Brief
What is the number of lines in the records below holding the string "montant"? Reply with it and nothing else.

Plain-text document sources
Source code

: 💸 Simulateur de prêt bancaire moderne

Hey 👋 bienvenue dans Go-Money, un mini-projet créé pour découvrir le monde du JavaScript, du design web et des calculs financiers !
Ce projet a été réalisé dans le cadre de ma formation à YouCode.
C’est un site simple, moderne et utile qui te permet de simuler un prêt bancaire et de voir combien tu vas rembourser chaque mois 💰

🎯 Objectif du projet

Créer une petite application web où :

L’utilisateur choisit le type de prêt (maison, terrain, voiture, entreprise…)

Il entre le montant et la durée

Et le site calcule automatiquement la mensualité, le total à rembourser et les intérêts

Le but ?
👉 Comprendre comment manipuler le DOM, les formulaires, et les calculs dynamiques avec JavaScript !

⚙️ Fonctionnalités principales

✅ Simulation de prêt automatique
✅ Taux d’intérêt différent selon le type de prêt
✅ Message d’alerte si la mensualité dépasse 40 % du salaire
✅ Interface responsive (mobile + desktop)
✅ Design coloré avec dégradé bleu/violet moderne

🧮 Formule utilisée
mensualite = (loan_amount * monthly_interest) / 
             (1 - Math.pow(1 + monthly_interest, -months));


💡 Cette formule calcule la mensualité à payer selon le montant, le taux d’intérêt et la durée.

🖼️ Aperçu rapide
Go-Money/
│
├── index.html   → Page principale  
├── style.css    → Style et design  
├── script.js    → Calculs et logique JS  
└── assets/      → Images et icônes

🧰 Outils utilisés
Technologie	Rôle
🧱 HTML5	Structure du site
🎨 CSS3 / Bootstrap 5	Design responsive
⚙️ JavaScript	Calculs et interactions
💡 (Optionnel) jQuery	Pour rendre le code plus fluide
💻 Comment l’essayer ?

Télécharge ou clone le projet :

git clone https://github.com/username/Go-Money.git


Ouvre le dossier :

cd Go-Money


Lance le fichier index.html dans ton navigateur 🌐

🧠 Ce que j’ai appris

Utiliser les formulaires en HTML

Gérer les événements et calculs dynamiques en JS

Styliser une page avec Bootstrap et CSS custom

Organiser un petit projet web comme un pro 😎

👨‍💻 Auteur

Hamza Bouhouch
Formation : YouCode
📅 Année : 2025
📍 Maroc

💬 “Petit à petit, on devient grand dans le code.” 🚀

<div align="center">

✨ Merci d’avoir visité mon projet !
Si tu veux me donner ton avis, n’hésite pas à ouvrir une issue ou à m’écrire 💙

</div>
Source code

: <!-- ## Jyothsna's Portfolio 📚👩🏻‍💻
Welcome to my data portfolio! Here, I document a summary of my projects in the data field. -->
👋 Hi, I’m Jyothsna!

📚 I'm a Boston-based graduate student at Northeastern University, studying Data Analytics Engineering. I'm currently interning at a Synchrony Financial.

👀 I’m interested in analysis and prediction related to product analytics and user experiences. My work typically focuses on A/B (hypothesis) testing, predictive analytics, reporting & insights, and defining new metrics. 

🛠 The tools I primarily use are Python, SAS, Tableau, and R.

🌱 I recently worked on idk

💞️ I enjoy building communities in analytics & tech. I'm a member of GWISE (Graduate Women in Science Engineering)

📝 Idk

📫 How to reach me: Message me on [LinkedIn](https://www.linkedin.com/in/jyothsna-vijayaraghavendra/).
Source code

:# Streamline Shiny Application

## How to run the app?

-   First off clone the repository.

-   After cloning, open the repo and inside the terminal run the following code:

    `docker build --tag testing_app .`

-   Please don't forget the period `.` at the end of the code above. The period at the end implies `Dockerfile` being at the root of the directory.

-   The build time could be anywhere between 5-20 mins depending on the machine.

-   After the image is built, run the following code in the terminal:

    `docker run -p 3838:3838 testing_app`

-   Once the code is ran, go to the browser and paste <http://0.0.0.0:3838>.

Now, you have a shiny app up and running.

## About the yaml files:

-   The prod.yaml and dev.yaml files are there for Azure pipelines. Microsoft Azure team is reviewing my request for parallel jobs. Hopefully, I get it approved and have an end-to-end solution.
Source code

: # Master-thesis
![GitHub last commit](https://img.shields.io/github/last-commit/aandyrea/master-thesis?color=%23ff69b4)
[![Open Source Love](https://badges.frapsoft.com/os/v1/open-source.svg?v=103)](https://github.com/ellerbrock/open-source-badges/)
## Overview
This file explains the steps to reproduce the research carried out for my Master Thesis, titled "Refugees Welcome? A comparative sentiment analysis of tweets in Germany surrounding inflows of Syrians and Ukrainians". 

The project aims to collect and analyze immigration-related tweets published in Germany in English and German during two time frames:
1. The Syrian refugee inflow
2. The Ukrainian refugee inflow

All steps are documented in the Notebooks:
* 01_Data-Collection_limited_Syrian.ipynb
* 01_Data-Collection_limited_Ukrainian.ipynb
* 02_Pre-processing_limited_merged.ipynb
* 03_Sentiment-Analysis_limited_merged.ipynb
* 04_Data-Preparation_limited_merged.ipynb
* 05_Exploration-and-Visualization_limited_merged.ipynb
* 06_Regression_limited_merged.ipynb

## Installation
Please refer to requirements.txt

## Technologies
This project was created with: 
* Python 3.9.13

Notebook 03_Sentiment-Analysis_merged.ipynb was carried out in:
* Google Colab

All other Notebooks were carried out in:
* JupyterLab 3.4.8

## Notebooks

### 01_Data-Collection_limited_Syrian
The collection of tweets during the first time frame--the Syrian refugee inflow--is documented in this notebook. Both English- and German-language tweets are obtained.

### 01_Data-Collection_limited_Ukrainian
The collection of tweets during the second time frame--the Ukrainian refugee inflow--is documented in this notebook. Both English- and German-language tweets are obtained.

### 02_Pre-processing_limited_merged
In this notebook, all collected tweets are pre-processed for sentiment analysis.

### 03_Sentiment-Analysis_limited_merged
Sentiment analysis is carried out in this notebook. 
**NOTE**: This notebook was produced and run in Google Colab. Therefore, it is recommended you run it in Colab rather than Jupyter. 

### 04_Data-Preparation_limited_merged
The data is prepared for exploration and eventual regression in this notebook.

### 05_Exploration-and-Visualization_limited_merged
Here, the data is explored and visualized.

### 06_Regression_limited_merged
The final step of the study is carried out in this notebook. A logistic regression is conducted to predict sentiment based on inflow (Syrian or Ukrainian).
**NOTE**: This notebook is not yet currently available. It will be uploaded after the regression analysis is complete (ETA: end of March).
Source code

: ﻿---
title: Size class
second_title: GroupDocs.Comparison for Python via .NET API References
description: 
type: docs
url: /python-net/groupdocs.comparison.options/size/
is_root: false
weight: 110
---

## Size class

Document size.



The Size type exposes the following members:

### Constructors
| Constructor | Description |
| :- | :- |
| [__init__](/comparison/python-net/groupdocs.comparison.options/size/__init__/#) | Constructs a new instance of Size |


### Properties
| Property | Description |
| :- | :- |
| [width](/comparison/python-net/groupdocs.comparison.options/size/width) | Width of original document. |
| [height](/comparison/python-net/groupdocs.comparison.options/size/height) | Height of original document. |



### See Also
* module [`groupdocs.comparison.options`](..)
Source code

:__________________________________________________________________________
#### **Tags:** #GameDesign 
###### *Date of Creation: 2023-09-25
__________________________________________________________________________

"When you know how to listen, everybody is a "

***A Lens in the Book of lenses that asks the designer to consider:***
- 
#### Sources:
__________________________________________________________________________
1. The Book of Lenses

Solution to this task
2